Certainly acceptable - the style came from India, after all, for polo-playing pukka sahibs.


----------



## RogerP (Oct 31, 2012)

There's nothing seasonal about Chukkas to me - any time of year is fine.


----------



## cmacey (May 3, 2009)

richb said:


> This may be a bit of a rudimentary question, but is it generally considered acceptable to wear chukka type boots in the summer? Or is wearing a boot a fall and winter thing only if it isn't raining?


Chukkas are a year-round item, for me anyway.

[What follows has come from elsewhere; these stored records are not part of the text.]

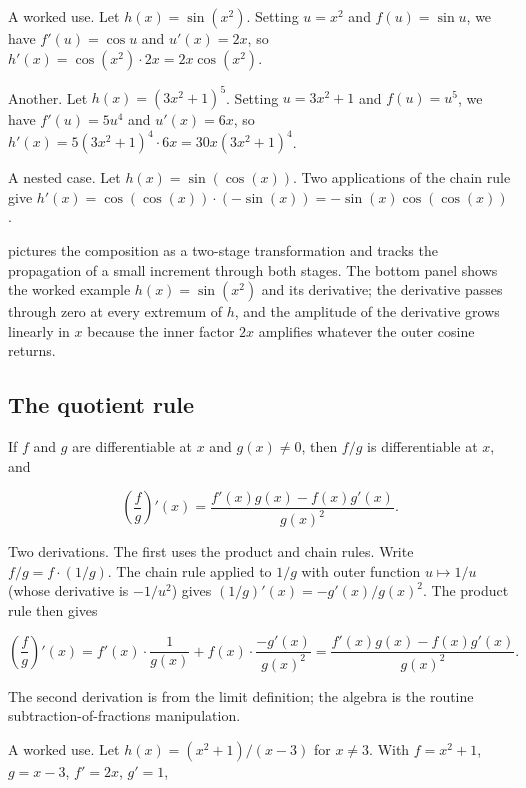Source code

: A worked use. Let $h(x) = \sin(x^{2})$. Setting $u = x^{2}$ and
$f(u) = \sin u$, we have $f'(u) = \cos u$ and $u'(x) = 2 x$, so
$h'(x) = \cos(x^{2}) \cdot 2 x = 2 x \cos(x^{2})$.

Another. Let $h(x) = (3 x^{2} + 1)^{5}$. Setting $u = 3 x^{2} +
1$ and $f(u) = u^{5}$, we have $f'(u) = 5 u^{4}$ and $u'(x) = 6
x$, so $h'(x) = 5 (3 x^{2} + 1)^{4} \cdot 6 x = 30 x (3 x^{2} +
1)^{4}$.

A nested case. Let $h(x) = \sin(\cos(x))$. Two applications of
the chain rule give $h'(x) = \cos(\cos(x)) \cdot (-\sin(x)) =
-\sin(x) \cos(\cos(x))$.



 pictures the composition as a
two-stage transformation and tracks the propagation of a small
increment through both stages. The bottom panel shows the worked
example $h(x) = \sin(x^{2})$ and its derivative; the derivative
passes through zero at every extremum of $h$, and the amplitude
of the derivative grows linearly in $x$ because the inner factor
$2x$ amplifies whatever the outer cosine returns.

\subsection{The quotient rule}

\begin{theorem}
If $f$ and $g$ are differentiable at $x$ and $g(x) \neq 0$, then
$f / g$ is differentiable at $x$, and

\[
\left(\frac{f}{g}\right)'(x) = \frac{f'(x) g(x) - f(x) g'(x)}
{g(x)^{2}}.
\]
\end{theorem}

Two derivations. The first uses the product and chain rules. Write
$f / g = f \cdot (1/g)$. The chain rule applied to $1/g$ with outer
function $u \mapsto 1/u$ (whose derivative is $-1/u^{2}$) gives
$(1/g)'(x) = -g'(x) / g(x)^{2}$. The product rule then gives

\[
\left(\frac{f}{g}\right)'(x) = f'(x) \cdot \frac{1}{g(x)} + f(x)
\cdot \frac{-g'(x)}{g(x)^{2}} = \frac{f'(x) g(x) - f(x) g'(x)}
{g(x)^{2}}.
\]

The second derivation is from the limit definition; the algebra is
the routine subtraction-of-fractions manipulation.

A worked use. Let $h(x) = (x^{2} + 1) / (x - 3)$ for $x \neq 3$.
With $f = x^{2} + 1$, $g = x - 3$, $f' = 2 x$, $g' = 1$,

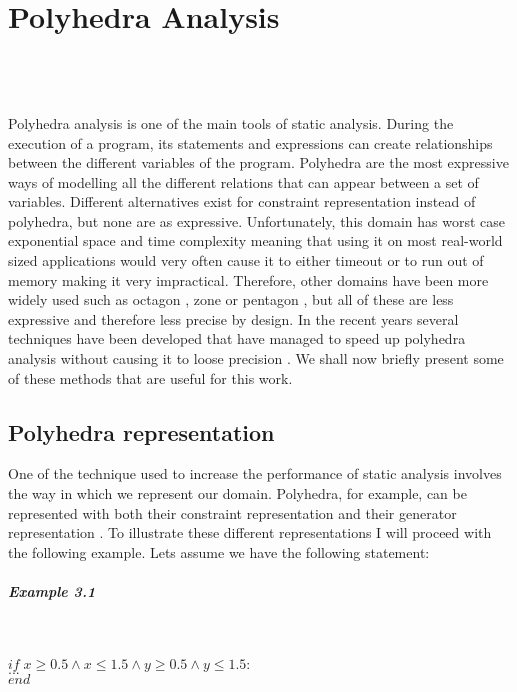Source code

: 
\chapter{Polyhedra Analysis}
\mbox{}\\
\mbox{}\\
\mbox{}\\
Polyhedra analysis is one of the main tools of static analysis\cite{cousot1977abstract}. During the execution of a program, its statements and expressions can create relationships between the different variables of the program. Polyhedra are the most expressive ways of modelling all the different relations that can appear between a set of variables. Different alternatives exist for constraint representation instead of polyhedra, but none are as expressive. Unfortunately, this domain has worst case exponential space and time complexity meaning that using it on most real-world sized applications would very often cause it to either timeout or to run out of memory making it very impractical. Therefore, other domains have been more widely used such as octagon \cite{mine2006octagon}, zone \cite{mine2001new} or pentagon \cite{logozzo2010pentagons} , but all of these are less expressive and therefore less precise by design. In the recent years several techniques have been developed that have managed to speed up polyhedra analysis without causing it to loose precision \cite{gange2016exploiting,jourdan2017sparsity,marechal2017efficient}. We shall now briefly present some of these methods that are useful for this work.

\section{Polyhedra representation}
One of the technique used to increase the performance of static analysis involves the way in which we represent our domain\cite{singh2015making}. Polyhedra, for example, can be represented with both their constraint representation and their generator representation\cite{motzkin1953double} . To illustrate these different representations I will proceed with the following example. Lets assume we have the following statement:
\paragraph{Example 3.1}\mbox{}\\
\begin{center}
	$if \; x\geq0.5\wedge x\leq 1.5 \wedge y\geq 0.5 \wedge y \leq1.5: $\\
	$...\;\;\;\;\;$\\
	$end \qquad\qquad\qquad\qquad\qquad\qquad\qquad\qquad$
\end{center}

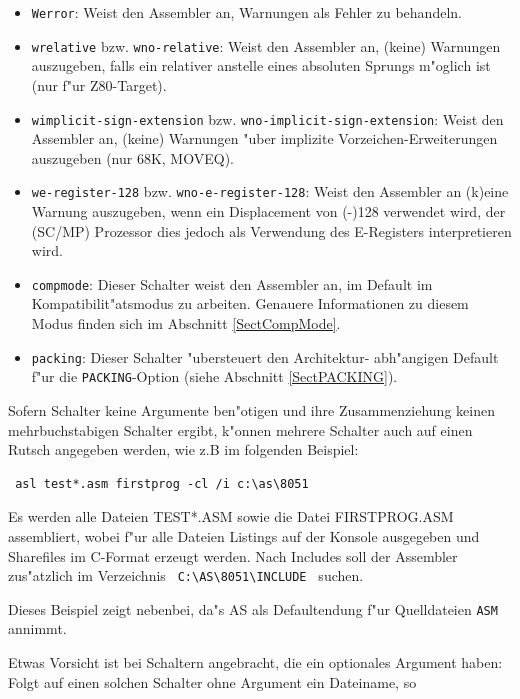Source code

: \documentclass[12pt,a4paper,twoside]{report}
\newcommand{\tty}[1]{{\tt #1}}
\newcommand{\asname}{AS}
\begin{document}
\begin{itemize}
{      Vorw"artsreferenzen erlaubt sind.  Eine Umstellung auf einen
      Wert gr"o"ser als den Vorgabewert (1) kann in Sonderf"allen, wie
      bei verketteten Vorw"artsreferenzen erforderlich sein.}
\item{{\tt Werror}: Weist den Assembler an, Warnungen als Fehler zu
      behandeln.}
\item{{\tt wrelative} bzw. {\tt wno-relative}: Weist den Assembler an,
      (keine) Warnungen auszugeben, falls ein relativer anstelle eines absoluten
      Sprungs m"oglich ist (nur f"ur Z80-Target).}
\item{{\tt wimplicit-sign-extension} bzw. {\tt wno-implicit-sign-extension}: Weist den
      Assembler an, (keine) Warnungen "uber implizite Vorzeichen-Erweiterungen
      auszugeben (nur 68K, MOVEQ).}
\item{{\tt we-register-128} bzw. {\tt wno-e-register-128}: Weist den Assembler an
      (k)eine Warnung auszugeben, wenn ein Displacement von (-)128 verwendet wird, der
      (SC/MP) Prozessor dies jedoch als Verwendung des E-Registers interpretieren wird.}
\item{\tty{compmode}: Dieser Schalter weist den Assembler an, im Default
      im Kompatibilit"atsmodus zu arbeiten.  Genauere Informationen zu
      diesem Modus finden sich im Abschnitt \ref{SectCompMode}.}
\item{\tty{packing}: Dieser Schalter "ubersteuert den Architektur-
      abh"angigen Default f"ur die {\tt PACKING}-Option (siehe
      Abschnitt \ref{SectPACKING}).}
\end{itemize}
Sofern Schalter keine Argumente ben"otigen und ihre Zusammenziehung
keinen mehrbuchstabigen Schalter ergibt, k"onnen mehrere Schalter
auch auf einen Rutsch angegeben werden, wie z.B im folgenden Beispiel:
\begin{verbatim}
 asl test*.asm firstprog -cl /i c:\as\8051
\end{verbatim}
Es werden alle Dateien TEST*.ASM sowie die Datei FIRSTPROG.ASM
assembliert, wobei f"ur alle Dateien Listings auf der Konsole
ausgegeben und Sharefiles im C-Format erzeugt werden.  Nach Includes
soll der Assembler zus"atzlich im Verzeichnis \verb! C:\AS\8051\INCLUDE !
suchen.
\par
Dieses Beispiel zeigt nebenbei, da"s \asname{} als Defaultendung f"ur Quelldateien
\tty{ASM} annimmt.
\par
Etwas Vorsicht ist bei Schaltern angebracht, die ein optionales Argument
haben: Folgt auf einen solchen Schalter ohne Argument ein Dateiname, so
\end{document}
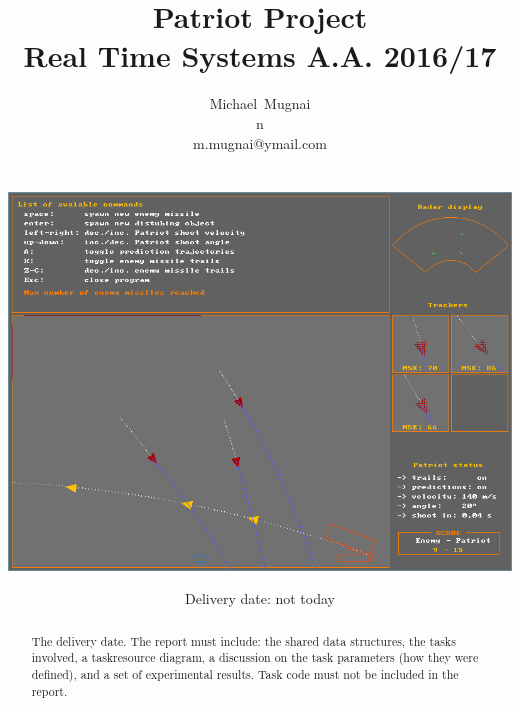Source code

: \documentclass[notitlepage,a4paper,11pt]{article} %
\title{Patriot Project \\
	\large Real Time Systems A.A. 2016/17}
\author{Michael~Mugnai\\n\textdegree 556448\\m.mugnai@ymail.com \\ \\ \\
	\includegraphics[width=\textwidth]{cover}}
\date{Delivery date: not today}
\begin{document}
\maketitle

\begin{abstract} %
	The delivery date.
	The report must include:
	the shared data structures, the tasks involved, a taskresource diagram, a discussion on the task
	parameters (how they were defined), and a set of experimental results.
	Task code must not be included in the report.
\end{abstract}

\newpage
\hypersetup{linkcolor=black}
\tableofcontents
\hypersetup{linkcolor=blue}
\newpage

\end{document}

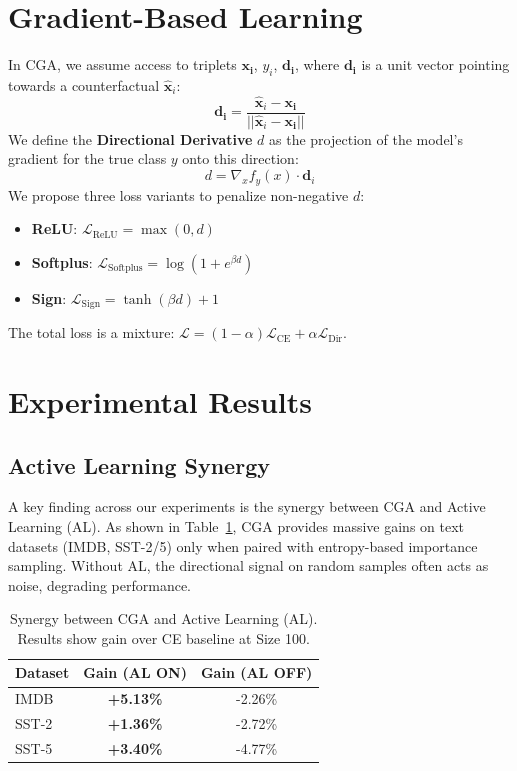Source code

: \documentclass[sigconf,anonymous]{aamas}
\begin{document}
\section{Gradient-Based Learning}
In CGA, we assume access to triplets {\(\mathbf{x_i}\), \(y_i\), \(\mathbf{d_i}\)}, where \(\mathbf{d_i}\) is a unit vector pointing towards a counterfactual \(\hat{\mathbf{x}}_i\):
\begin{equation}
    \mathbf{d_i}=\frac{\hat{\mathbf{x}}_i - \mathbf{x_i}}{|\!|\hat{\mathbf{x}}_i - \mathbf{x_i}||}
\end{equation}
We define the \textbf{Directional Derivative} $d$ as the projection of the model's gradient for the true class $y$ onto this direction:
\begin{equation}
    d = \nabla_x f_{y}(x) \cdot \mathbf{d}_{i}
\end{equation}
We propose three loss variants to penalize non-negative $d$:
\begin{itemize}
    \item \textbf{ReLU}: $\mathcal{L}_{\text{ReLU}} = \max(0, d)$
    \item \textbf{Softplus}: $\mathcal{L}_{\text{Softplus}} = \log(1 + e^{\beta d})$
    \item \textbf{Sign}: $\mathcal{L}_{\text{Sign}} = \tanh(\beta d) + 1$
\end{itemize}
The total loss is a mixture: $\mathcal{L} = (1-\alpha)\mathcal{L}_{\text{CE}} + \alpha\mathcal{L}_{\text{Dir}}$.

\section{Experimental Results}

\subsection{Active Learning Synergy}
A key finding across our experiments is the synergy between CGA and Active Learning (AL). As shown in Table~\ref{tab:al_synergy}, CGA provides massive gains on text datasets (IMDB, SST-2/5) only when paired with entropy-based importance sampling. Without AL, the directional signal on random samples often acts as noise, degrading performance.

\begin{table}[h]
\centering
\caption{Synergy between CGA and Active Learning (AL). Results show gain over CE baseline at Size 100.}
\label{tab:al_synergy}
\begin{tabular}{@{}lcc@{}}
\toprule
\textbf{Dataset} & \textbf{Gain (AL ON)} & \textbf{Gain (AL OFF)} \\ \midrule
IMDB & \textbf{+5.13\%} & -2.26\% \\
SST-2 & \textbf{+1.36\%} & -2.72\% \\
SST-5 & \textbf{+3.40\%} & -4.77\% \\ \bottomrule
\end{tabular}
\end{table}
\end{document}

Only thing I change up with the seasons is the thickness of sock used.


----------



## tocqueville (Nov 15, 2009)

Wearing them today because of the rain.


----------



## Oldsarge (Feb 20, 2011)

I wear them when it's cooler because I'm a heat wimp, not because there isn't any 'rule' that you shouldn't.:cool2:


----------



## JLibourel (Jun 13, 2004)

This first chukkas I was familiar with as a lad with the old Clarks' Desert Boots. If they were good enough for the British forces in North Africa, they ought to be good enough for hot-weather wear here!


----------



## Matt S (Jun 15, 2006)

I've always thought chukkas were great for summer since the related desert boot is worn in the desert. I can't wear them in winter because of snow. I haven't worn them yet this summer because in New York it has been raining every day so far.


----------



## Fading Fast (Aug 22, 2012)

Matt S said:


> I've always thought chukkas were great for summer since the related desert boot is worn in the desert. I can't wear them in winter because of snow. I haven't worn them yet this summer because in New York it has been raining every day so far.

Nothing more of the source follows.